Fig. 4

ZFP161 mediates the RPA-ATRIP interaction. a, b Chromatin fractionations from HCT116 cells in presence or absence of ZFP161 following 10 mM HU treatment for 2 h were used for immunoblotting with indicated antibodies. c Whole cell lysates from HCT116 cells were used for immunoprecipitation with ZFP161 antibody. d The schema of ZFP161 constructs used to identify the minimal region required for its interaction with RPA32. e HEK293T cells were transfected with S-tagged RPA32 and ZFP161 vectors.
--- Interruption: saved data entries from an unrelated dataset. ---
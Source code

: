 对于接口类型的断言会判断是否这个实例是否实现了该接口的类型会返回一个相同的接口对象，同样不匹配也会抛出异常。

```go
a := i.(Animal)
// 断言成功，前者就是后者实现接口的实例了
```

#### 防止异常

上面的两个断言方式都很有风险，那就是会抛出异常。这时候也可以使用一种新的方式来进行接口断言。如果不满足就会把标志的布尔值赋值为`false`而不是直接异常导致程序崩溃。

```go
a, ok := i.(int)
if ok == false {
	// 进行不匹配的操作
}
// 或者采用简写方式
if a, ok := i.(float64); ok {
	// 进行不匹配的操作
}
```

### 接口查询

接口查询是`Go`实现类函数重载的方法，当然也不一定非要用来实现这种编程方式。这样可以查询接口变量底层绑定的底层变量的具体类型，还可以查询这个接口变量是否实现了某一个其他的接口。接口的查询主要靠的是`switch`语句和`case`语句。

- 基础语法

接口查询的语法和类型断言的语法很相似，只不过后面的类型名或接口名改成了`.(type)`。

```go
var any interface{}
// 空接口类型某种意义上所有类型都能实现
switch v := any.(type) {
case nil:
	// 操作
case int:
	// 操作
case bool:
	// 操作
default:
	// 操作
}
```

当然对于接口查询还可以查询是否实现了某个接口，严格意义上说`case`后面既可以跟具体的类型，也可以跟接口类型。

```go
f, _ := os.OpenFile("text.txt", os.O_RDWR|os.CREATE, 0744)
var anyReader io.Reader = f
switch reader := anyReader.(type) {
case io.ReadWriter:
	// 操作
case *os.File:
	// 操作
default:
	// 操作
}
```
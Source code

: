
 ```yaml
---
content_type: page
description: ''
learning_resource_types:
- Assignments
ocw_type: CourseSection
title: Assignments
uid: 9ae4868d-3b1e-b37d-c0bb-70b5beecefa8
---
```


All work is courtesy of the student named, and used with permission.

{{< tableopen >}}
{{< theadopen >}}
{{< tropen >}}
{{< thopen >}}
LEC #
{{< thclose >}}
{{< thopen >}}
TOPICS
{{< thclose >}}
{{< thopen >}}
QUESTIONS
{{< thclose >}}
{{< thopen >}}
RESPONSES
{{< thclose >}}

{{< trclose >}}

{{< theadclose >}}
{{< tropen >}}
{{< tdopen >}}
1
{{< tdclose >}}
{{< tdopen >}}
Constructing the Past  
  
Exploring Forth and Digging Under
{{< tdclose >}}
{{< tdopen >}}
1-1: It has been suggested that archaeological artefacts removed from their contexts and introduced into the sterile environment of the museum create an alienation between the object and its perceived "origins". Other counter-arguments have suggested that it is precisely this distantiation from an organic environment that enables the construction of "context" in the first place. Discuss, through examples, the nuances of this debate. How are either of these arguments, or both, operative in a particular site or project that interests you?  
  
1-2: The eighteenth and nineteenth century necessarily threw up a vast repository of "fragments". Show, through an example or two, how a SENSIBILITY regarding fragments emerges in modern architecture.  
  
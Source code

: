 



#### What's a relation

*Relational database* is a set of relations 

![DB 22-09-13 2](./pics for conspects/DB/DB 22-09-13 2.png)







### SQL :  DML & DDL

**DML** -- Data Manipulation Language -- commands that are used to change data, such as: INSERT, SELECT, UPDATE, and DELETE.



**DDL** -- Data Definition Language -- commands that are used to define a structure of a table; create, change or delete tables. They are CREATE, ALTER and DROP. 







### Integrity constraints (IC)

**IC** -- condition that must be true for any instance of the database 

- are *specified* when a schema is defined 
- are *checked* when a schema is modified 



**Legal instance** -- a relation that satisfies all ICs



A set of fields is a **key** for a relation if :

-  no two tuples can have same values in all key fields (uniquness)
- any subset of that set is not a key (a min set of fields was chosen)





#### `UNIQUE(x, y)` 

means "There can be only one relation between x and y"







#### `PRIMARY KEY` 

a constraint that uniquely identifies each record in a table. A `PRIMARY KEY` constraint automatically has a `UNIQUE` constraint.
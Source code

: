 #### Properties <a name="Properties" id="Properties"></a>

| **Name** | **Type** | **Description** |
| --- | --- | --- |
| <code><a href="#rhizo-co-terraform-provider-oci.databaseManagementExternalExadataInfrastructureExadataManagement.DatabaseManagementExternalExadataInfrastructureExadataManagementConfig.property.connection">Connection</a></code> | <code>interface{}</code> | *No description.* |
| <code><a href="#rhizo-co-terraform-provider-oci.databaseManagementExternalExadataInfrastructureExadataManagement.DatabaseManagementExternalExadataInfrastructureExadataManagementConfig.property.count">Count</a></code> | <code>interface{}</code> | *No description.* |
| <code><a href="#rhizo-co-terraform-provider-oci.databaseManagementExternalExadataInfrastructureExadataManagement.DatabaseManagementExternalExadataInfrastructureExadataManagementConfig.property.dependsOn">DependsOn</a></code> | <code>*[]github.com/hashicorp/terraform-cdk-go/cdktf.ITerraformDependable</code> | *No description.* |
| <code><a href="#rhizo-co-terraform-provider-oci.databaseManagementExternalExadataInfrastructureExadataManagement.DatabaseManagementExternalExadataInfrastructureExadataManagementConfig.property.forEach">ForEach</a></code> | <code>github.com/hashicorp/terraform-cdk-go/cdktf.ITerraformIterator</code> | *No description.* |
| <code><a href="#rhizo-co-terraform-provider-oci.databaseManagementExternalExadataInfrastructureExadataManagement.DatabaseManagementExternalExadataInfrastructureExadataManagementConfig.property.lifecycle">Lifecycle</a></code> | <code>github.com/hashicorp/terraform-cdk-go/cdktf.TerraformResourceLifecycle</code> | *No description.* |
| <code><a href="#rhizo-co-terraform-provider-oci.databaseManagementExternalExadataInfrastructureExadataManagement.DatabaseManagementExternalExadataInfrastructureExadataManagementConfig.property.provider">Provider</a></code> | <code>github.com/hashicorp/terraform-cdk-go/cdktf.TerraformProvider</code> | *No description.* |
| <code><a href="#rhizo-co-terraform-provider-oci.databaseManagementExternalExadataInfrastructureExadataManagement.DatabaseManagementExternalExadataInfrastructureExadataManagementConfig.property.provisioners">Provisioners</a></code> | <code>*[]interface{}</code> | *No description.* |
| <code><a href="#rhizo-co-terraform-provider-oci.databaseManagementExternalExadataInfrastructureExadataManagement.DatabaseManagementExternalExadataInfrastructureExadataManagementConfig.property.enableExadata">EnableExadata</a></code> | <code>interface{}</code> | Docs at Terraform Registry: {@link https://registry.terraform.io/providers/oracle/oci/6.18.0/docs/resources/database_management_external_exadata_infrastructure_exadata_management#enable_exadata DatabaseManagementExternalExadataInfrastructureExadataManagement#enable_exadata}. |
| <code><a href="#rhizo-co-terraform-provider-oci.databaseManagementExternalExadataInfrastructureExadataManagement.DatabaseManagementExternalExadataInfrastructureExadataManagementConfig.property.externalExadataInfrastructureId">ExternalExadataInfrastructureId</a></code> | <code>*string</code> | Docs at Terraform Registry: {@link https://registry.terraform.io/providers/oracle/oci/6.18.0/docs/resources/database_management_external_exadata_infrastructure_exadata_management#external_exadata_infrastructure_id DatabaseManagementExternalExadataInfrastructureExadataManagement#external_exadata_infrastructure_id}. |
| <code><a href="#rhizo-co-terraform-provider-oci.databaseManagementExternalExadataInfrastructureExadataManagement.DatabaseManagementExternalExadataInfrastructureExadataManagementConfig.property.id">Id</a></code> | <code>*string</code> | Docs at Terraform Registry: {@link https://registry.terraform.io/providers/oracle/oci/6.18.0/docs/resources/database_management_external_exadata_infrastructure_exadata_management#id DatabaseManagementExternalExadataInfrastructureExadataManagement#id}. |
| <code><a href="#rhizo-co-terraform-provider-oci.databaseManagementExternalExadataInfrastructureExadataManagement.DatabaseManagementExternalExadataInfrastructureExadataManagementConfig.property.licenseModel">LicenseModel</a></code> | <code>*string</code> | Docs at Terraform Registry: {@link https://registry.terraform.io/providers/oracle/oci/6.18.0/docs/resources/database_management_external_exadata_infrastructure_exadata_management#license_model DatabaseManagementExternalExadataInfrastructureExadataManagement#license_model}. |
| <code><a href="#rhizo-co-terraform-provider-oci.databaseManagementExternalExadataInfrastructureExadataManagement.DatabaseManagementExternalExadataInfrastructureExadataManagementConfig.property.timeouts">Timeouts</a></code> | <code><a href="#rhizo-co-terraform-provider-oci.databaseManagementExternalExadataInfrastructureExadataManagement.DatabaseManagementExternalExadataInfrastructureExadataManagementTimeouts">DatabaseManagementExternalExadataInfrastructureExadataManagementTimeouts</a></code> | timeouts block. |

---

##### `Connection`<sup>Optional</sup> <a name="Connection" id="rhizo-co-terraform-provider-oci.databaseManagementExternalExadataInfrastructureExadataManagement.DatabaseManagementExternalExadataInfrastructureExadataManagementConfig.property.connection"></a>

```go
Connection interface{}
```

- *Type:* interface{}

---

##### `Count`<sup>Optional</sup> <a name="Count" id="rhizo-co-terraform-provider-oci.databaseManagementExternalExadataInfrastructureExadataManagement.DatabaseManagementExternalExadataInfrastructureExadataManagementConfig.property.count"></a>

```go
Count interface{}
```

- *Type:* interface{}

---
After 48 h, the interaction between ZFP161 and RPA32 was determined by immunoprecipitation and immunoblotting with indicated antibodies. f, g Whole cell lysates from HCT116 cells were used for immunoprecipitation with ZFP161 (f), or ATRIP (g) antibodies. h The schema of ZFP161 constructs used to identify the minimal region required for its interaction with ATRIP. i HEK293T cells were transfected with the indicated ZFP161 vectors. Aftter 48 h, ZFP161 and ATRIP interaction was determined by immunoprecipitation and immunoblotting with indicated antibodies. j, k HCT116 cells expressing or lacking ZFP161 were transfected with constructs encoding Myc-ATRIP, ZFP161 (WT) and D3 mutant (j) or T2 mutant (k). Whole cell lysates were immunoprecipitated with Myc antibody and immunoblotted with indicated antibodies. l ZFP161 deficient HCT116 cells were incubated with EdU and HU. Replication fork proteins were isolated by iPOND and immunoblotted with indicated antibodies. m Biotin labeled single fork DNA was incubated with HCT116 whole cell lysates and pulled down with streptavidin beads. The interaction of ATRIP and RPA on DNA was determined by immunoblotting. < : ZPF161 full length and mutants bands. Source data are provided as a Source Data file.